In 2011, the friends started to experiment with ice saws, but it was only last year that they attempted the Icehenge as they like to call it. Unfortunately, the first attempt failed. For the five friends – Kevin Lehner, Drew McHenry, Quinn Williams, Alec Seamars and Patrick Shields – it was a learning experience.
The beauty of the ice especially when the sun is to the west and at a low angle is breathtaking. “You can appreciate this effect from shore or up close in the late afternoon on a sunny day.” In 2015, the friends returned to finish what they started.

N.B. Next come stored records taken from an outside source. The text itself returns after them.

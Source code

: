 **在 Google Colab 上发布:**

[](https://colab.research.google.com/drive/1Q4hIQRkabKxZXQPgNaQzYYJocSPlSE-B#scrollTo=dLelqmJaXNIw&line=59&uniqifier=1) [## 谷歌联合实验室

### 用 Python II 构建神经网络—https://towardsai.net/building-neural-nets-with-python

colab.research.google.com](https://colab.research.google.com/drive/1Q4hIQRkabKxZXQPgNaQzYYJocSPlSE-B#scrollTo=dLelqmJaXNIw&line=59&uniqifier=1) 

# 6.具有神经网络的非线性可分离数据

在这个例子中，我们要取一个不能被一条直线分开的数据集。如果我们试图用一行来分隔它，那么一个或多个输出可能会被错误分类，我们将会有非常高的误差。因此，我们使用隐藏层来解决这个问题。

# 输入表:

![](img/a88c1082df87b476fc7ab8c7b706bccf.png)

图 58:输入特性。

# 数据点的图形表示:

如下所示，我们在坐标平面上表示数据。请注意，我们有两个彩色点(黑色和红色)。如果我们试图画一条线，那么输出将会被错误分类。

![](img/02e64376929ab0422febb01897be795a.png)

The original structure in Wiltshire, England that we call “Stonehenge” was built between roughly 5,000 and 4,000 years ago and that forms just one part of a larger, and highly complex, sacred landscape. Here is a fairly recent picture of Stonehenge for comparison:
“Icehenge” on Rock Lake returned in 2016. It is similar to the Icehenge the group put up last year in 2015. Built to mimic England’s famous Stonehenge, the sculpture is composed of 300-pound blocks of ice balanced and fastened together with snow and water. With optimum weather conditions, the group finished the sculpture over two weekends. The Icehenge finally gets rested due to the warm temperatures and safety issues.
“When standing in the middle of the Icehenge as the sun sets on Friday the 29th of January, the sun should set on the top of the altar and light should point to the middle of the Icehenge location.” Thousands of people have come to visit the artwork every year.